* TASK STATEMENT *
For the material below, output exactly the span from the line with "Descrição: Cria um novo usuário." to the line with "Resposta de Sucesso: Código de Status 201", including both, and nothing besides.

######

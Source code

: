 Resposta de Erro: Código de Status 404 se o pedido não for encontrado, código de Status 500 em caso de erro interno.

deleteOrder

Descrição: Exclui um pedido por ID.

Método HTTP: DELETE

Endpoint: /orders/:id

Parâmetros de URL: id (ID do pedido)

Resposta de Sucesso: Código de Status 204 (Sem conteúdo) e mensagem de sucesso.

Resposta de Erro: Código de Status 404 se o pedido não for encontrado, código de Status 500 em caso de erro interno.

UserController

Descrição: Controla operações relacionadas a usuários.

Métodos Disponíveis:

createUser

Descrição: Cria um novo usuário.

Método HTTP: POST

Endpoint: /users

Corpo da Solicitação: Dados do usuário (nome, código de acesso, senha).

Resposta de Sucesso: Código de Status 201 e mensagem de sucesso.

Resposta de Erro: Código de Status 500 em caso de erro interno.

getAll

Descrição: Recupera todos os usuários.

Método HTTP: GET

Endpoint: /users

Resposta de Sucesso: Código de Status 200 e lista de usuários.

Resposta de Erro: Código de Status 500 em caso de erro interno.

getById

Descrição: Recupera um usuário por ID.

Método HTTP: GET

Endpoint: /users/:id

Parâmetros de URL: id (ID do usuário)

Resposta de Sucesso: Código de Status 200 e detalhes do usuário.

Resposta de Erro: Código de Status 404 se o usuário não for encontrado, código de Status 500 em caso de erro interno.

######

* FINAL ANSWER *
Descrição: Cria um novo usuário.

Método HTTP: POST

Endpoint: /users

Corpo da Solicitação: Dados do usuário (nome, código de acesso, senha).

Resposta de Sucesso: Código de Status 201 e mensagem de sucesso.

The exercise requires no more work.